Sauf en de rares exceptions (comme Contact et Cast Away), ce n'est pas la trame dramaturgique qui intéresse le cinéaste Robert Zemeckis, mais le désir de pousser toujours plus loin la technologie. C'est ce qu'il a fait avec Who Framed Roger Rabbit, The Polar Express et autres Beowulf. Après quelques retentissants échecs récents (The Witches et une énième variation de Pinocchio), la prémisse de Here tombait dans ses cordes. Il ne recule ou n'avance plus dans le temps avec une Delorean comme dans ses films cultes Back to the Future. Il n'a besoin que d'un plan fixe d'une pièce - ici le salon d'une maison - qu'il fait évoluer en superposant des images. Les époques se mélangent allègrement, tandis qu'un montage s'applique à lier les scènes selon des motifs divers. Pour la puissance du hors champ, on repassera. Un tour de force technique, qui se fait évidemment au détriment du facteur humain.

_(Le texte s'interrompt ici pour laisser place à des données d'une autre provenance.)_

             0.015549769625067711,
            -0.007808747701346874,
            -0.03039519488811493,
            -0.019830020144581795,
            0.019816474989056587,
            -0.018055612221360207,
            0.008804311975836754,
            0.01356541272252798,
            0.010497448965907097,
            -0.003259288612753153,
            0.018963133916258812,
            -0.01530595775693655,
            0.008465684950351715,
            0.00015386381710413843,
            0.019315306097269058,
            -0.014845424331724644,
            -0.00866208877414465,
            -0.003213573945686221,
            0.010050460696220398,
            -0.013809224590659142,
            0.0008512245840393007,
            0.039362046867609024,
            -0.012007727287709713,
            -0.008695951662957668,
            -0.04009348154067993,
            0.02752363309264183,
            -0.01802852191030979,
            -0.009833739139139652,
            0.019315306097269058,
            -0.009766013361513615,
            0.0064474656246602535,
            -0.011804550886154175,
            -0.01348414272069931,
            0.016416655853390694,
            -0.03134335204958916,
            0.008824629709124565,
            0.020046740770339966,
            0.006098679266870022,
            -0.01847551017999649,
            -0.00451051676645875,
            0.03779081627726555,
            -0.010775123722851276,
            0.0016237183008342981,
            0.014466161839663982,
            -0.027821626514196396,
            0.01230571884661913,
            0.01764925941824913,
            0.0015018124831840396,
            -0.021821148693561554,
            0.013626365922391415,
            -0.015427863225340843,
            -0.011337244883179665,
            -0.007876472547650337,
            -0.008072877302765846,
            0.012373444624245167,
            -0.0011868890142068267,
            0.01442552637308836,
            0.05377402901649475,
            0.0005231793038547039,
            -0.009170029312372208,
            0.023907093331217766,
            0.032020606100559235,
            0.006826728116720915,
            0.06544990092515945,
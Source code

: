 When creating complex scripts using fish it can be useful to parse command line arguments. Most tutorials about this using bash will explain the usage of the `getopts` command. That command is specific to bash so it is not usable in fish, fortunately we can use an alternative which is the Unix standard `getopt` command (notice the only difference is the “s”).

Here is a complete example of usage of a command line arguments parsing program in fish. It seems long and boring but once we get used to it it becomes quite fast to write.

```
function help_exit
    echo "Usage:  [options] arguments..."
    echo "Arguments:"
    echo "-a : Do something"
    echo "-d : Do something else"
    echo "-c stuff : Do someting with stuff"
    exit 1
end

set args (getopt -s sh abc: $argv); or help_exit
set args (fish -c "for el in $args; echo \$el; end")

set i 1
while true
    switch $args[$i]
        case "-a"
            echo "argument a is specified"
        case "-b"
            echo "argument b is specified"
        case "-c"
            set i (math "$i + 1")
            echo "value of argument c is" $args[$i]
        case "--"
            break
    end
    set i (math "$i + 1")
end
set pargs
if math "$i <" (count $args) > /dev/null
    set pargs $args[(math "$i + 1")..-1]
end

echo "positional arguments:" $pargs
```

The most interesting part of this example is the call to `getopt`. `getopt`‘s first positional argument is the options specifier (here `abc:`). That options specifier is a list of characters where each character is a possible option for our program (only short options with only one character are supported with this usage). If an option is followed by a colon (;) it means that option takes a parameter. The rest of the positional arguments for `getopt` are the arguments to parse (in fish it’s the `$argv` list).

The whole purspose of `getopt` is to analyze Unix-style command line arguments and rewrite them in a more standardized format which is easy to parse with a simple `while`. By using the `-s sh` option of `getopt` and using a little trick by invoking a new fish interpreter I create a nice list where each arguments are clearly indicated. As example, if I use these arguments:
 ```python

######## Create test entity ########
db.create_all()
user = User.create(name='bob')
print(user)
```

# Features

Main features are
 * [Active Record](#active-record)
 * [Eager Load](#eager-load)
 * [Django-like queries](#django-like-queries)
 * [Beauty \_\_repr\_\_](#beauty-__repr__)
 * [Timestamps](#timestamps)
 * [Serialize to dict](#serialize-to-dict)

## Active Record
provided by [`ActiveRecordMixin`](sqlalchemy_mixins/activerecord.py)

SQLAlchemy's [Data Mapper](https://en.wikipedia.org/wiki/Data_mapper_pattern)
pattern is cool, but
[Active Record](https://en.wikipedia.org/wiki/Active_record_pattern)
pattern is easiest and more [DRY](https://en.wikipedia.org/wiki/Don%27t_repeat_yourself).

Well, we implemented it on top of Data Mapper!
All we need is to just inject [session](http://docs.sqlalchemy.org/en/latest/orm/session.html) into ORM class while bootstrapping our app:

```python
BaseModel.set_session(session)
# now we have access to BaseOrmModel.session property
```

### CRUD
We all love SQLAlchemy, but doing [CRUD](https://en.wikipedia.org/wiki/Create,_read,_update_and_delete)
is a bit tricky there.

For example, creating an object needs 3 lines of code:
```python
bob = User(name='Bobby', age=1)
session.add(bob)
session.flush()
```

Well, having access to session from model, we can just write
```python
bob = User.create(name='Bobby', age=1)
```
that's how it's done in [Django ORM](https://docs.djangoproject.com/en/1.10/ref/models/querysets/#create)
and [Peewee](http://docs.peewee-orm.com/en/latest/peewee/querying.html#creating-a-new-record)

La distribution tente de se plier à ces choix esthétiques. Cela se passe plutôt bien du côté des aïeux interprétés par Kelly Reilly et surtout Paul Bettany, qui arrive à émouvoir lorsqu'il parle de ses années à la guerre. C'est déjà plus difficile pour Tom Hanks et Robin Wright, qui changent continuellement d'âge selon la scène. Une technologie qui n'a toujours pas fait ses preuves (c'est tout de même moins pire que dans The Irishman), handicapant grandement les comédiens. Le cinéphile qui a grandi avec Tom Hanks ne retrouvera en rien le faciès de la star de Splash et de Big.
À force de rappeler que le temps passe vite, Here donne ironiquement l'impression de perdre son temps devant ce film. Prometteur mais inabouti, profondément superficiel malgré ses intentions démesurées, l'ensemble s'apparente à un nouvel exercice de style de la part de son réalisateur, qui est plus intéressé à développer une maison peuplée de fantômes (c'est sans doute normal pour le créateur de What Lies Beneath) qu'à s'intéresser aux vivants. Quand il le fait, c'est en forçant la dose du sentimentalisme, musique mélodique à l'appui, sans oublier de faire la morale. Le tout se terminant par une scène plagiée sur la finale de Forrest Gump, modèle évident de cette production. La magie n'opère toutefois pas de la même façon.